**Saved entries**
----

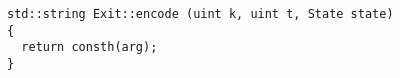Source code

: 


\begin{lstlisting}[style=c++, style=encode]
std::string Exit::encode (uint k, uint t, State state)
{
  return consth(arg);
}
\end{lstlisting}

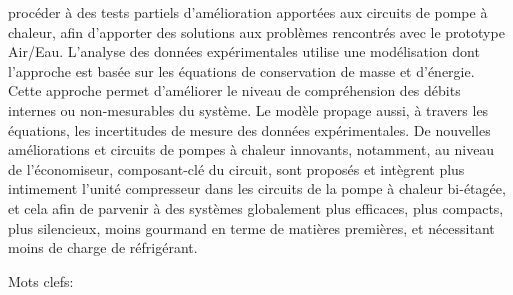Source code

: procéder à des tests partiels d'amélioration apportées aux circuits de
pompe à chaleur, afin d'apporter des solutions aux problèmes
rencontrés avec le prototype Air/Eau. L'analyse des données
expérimentales utilise une modélisation dont l'approche est basée sur
les équations de conservation de masse et d'énergie. Cette approche
permet d'améliorer le niveau de compréhension des débits internes ou
non-mesurables du système. Le modèle propage aussi, à travers les
équations, les incertitudes de mesure des données expérimentales. De
nouvelles améliorations et circuits de pompes à chaleur innovants,
notamment, au niveau de l'économiseur, composant-clé du circuit, sont
proposés et intègrent plus intimement l'unité compresseur dans les
circuits de la pompe à chaleur bi-étagée, et cela afin de parvenir à
des systèmes globalement plus efficaces, plus compacts, plus
silencieux, moins gourmand en terme de matières premières, et
nécessitant moins de charge de réfrigérant.

\vspace{10mm}

Mots clefs:~\varfrkeywords
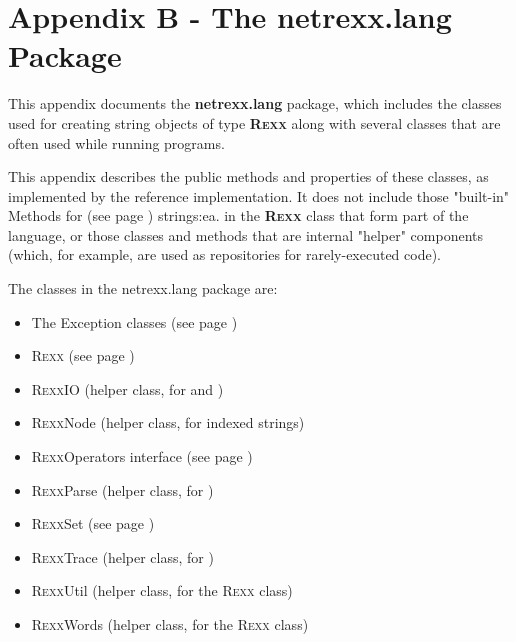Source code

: \chapter{Appendix B - The netrexx.lang Package}\label{refappc}
 
This appendix documents the \textbf{netrexx.lang}
package, which includes the classes used for creating string objects of
type \textbf{R\textsc{exx}} along with several classes that are often used
while running \nr{} programs.
 
This appendix describes the public methods and properties of these
classes, as implemented by the reference implementation.  It does not
include those "built-in"  Methods for \nr{} (see page \pageref{refbmeth}) 
strings:ea. in the \textbf{R\textsc{exx}} class that form part of the
\nr{} language, or those classes and methods that are internal
"helper" components (which, for example, are used as
repositories for rarely-executed code).
 
The classes in the netrexx.lang package are:
\begin{itemize}
\item The  Exception classes (see page \pageref{refnlexcep}) 
\item  R\textsc{exx} (see page \pageref{refnlrexx}) 
\item R\textsc{exx}IO (helper class, for  and )
\item R\textsc{exx}Node (helper class, for indexed strings)
\item  R\textsc{exx}Operators interface (see page \pageref{refnlrops}) 
\item R\textsc{exx}Parse (helper class, for )
\item  R\textsc{exx}Set (see page \pageref{refnlrset}) 
\item R\textsc{exx}Trace (helper class, for )
\item R\textsc{exx}Util (helper class, for the R\textsc{exx} class)
\item R\textsc{exx}Words (helper class, for the R\textsc{exx} class)
\end{itemize}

----

**EXERCISE INSTRUCTIONS**
What is needed is a verbatim copy of every line in the records above from the one containing "permet d'améliorer le" down to the one containing "Mots clefs:~\varfrkeywords", both included, and nothing more.

**RESPONSE AREA**
permet d'améliorer le niveau de compréhension des débits internes ou
non-mesurables du système. Le modèle propage aussi, à travers les
équations, les incertitudes de mesure des données expérimentales. De
nouvelles améliorations et circuits de pompes à chaleur innovants,
notamment, au niveau de l'économiseur, composant-clé du circuit, sont
proposés et intègrent plus intimement l'unité compresseur dans les
circuits de la pompe à chaleur bi-étagée, et cela afin de parvenir à
des systèmes globalement plus efficaces, plus compacts, plus
silencieux, moins gourmand en terme de matières premières, et
nécessitant moins de charge de réfrigérant.

\vspace{10mm}

Mots clefs:~\varfrkeywords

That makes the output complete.